Sleep plays an important role in your physical health. For example, sleep is involved in healing and repair of your heart and blood vessels. Ongoing sleep deficiency is linked to an increased risk of heart disease, kidney disease, high blood pressure, diabetes, and stroke.

Sleep deficiency also increases the risk of obesity. For example, one study of teenagers showed that with each hour of sleep lost, the odds of becoming obese went up. Sleep deficiency increases the risk of obesity in other age groups as well.

Sleep helps maintain a healthy balance of the hormones that make you feel hungry (ghrelin) or full (leptin). When you don’t get enough sleep, your level of ghrelin goes up and your level of leptin goes down. This makes you feel hungrier than when you’re well-rested.

 

Sleep also affects how your body reacts to insulin, the hormone that controls your blood glucose (sugar) level. Sleep deficiency results in a higher than normal blood sugar level, which may increase your risk for diabetes.

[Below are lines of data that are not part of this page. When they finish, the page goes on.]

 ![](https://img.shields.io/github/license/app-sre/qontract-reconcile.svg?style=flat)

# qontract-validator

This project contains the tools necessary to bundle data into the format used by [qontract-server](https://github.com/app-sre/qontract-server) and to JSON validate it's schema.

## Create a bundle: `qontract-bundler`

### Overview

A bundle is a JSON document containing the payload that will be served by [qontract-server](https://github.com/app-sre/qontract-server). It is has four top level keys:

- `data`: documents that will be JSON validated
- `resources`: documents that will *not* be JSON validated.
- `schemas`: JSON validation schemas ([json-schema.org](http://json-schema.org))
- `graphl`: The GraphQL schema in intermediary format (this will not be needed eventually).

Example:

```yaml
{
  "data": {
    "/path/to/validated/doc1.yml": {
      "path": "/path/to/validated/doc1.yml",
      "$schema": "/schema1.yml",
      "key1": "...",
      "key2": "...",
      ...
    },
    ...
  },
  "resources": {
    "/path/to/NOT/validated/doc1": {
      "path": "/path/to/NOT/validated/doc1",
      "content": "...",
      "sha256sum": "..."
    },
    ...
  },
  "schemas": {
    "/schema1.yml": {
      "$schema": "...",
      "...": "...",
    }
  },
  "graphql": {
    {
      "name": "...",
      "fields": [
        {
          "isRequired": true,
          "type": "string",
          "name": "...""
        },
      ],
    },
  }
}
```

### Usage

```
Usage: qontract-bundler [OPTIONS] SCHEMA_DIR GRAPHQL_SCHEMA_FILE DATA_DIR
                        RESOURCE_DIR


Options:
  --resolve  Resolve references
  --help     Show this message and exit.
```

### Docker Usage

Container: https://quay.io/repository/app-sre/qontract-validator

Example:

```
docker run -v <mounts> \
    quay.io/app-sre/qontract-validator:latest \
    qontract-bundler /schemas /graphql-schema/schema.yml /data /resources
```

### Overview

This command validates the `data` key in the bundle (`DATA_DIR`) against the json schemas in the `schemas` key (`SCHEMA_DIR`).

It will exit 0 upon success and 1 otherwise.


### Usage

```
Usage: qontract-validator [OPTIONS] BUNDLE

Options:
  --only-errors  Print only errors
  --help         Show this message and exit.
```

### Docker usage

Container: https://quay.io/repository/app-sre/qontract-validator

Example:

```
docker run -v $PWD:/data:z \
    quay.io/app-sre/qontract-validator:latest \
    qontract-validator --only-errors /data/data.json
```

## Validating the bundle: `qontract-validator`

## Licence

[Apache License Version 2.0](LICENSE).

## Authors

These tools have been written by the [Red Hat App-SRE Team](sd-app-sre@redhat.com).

Sleep also supports healthy growth and development. Deep sleep triggers the body to release the hormone that promotes normal growth in children and teens. This hormone also boosts muscle mass and helps repair cells and tissues in children, teens, and adults. Sleep also plays a role in puberty and fertility.

Your immune system relies on sleep to stay healthy. This system defends your body against foreign or harmful substances. Ongoing sleep deficiency can change the way in which your immune system responds. For example, if you’re sleep deficient, you may have trouble fighting common infections.

Daytime Performance and Safety

Getting enough quality sleep at the right times helps you function well throughout the day. People who are sleep deficient are less productive at work and school. They take longer to finish tasks, have a slower reaction time, and make more mistakes.

After several nights of losing sleep—even a loss of just 1–2 hours per night—your ability to function suffers as if you haven’t slept at all for a day or two.

What Are the Signs and Symptoms of Problem Sleepiness?
Sleep deficiency can cause you to feel very tired during the day. You may not feel refreshed and alert when you wake up. Sleep deficiency also can interfere with work, school, driving, and social functioning.

How sleepy you feel during the day can help you figure out whether you’re having symptoms of problem sleepiness. You might be sleep deficient if you often feel like you could doze off while:

Sitting and reading or watching TV
Sitting still in a public place, such as a movie theater, meeting, or classroom
Riding in a car for an hour without stopping
Sitting and talking to someone
Sitting quietly after lunch
Sitting in traffic for a few minutes

or…..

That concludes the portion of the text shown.